Le dio el famoso ejemplo de una causa criminal de Quintiliano, sustituyendo libremente los símbolos antiguos por modernos y distribuyéndolos por los distintos sectores del pequeño parque. La cabeza del joven giraba sin cesar de lado a lado a medida que ella, sin necesidad de mirar, disponía esto aquí, aquello allá.
—En el tercer lugar —dijo— ponemos un autito de juguete roto, para recordar que la licencia del conductor está vencida. En el cuarto lugar, esa especie de arcada ahí detrás de ti, a la izquierda, colgamos a un hombre, a un negro, digamos, todo vestido de blanco, con los zapatos en punta colgando hacia abajo, y encima de él un letrero: INRI.
—Para qué demonios.
—Vivido. Concreto. El juez ha dicho: a menos que poseas la prueba documentada, perderás la causa. El negro vestido de blanco significa que se posee la prueba por escrito.
—En blanco y negro.
—Eso es. Y el hecho de que el hombre esté colgado significa que hemos conseguido esa prueba en blanco y negro, y el letrero, que es eso lo que nos salvará.
—Santísimo Dios.
—Suena espantosamente complicado, lo sé. Y supongo que en realidad no es más útil que un cuaderno de notas.
—¿Para qué, entonces, toda esa patraña? No lo entiendo.
—Porque —dijo ella con cautela, intuyendo que él, pese a su aparente truculencia, la comprendía muy bien— puede ocurrir, si practicas este arte, que los símbolos que dispones uno al lado del otro se modifiquen por sí mismos sin que tú lo hayas querido, y que la próxima vez que los invoques, puedan decirte algo nuevo y revelador, algo que tú no sabías que sabías. De la adecuada disposición de lo que
sí
sabes puede emerger espontáneamente lo que no sabes. Ésta es la ventaja de un sistema. La memoria es fluida y vaga. Los sistemas son precisos y articulados. La razón los aprehende mejor. Éste ha de ser sin duda el caso de las cartas de que tú hablabas.
—¿Cartas?
—Tú hablaste de alguien que se pasaba las horas escrutando un mazo de cartas.
—Mi tía.
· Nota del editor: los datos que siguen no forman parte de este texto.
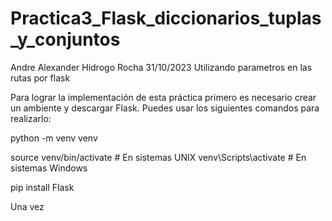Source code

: # Practica3_Flask_diccionarios_tuplas_y_conjuntos
Andre Alexander Hidrogo Rocha 31/10/2023 Utilizando parametros en las rutas por flask

Para lograr la implementación de esta práctica primero es necesario crear un ambiente y descargar Flask. 
Puedes usar los siguientes comandos para realizarlo:

python -m venv venv

source venv/bin/activate  # En sistemas UNIX
venv\Scripts\activate  # En sistemas Windows

pip install Flask

Una vez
No tía
mía
en realidad —como si renegara de ella—. La tía de mi abuelo. Ella tenía esas cartas. Las extendía, las estudiaba. Huroneando el pasado. Vaticinando cosas.
—¿Tarot?
—¿Hum?
—¿Eran las cartas del Tarot? Ya sabes, el colgado, la papisa, la torre...
—No lo sé. ¿Cómo podría saberlo
yo
? A
mí
nadie me explicó nunca nada. —Rencoroso.— No recuerdo
esas
figuras, sin embargo.
—¿De dónde provenían?
—Yo qué sé. De Inglaterra, supongo, puesto que eran de Violet.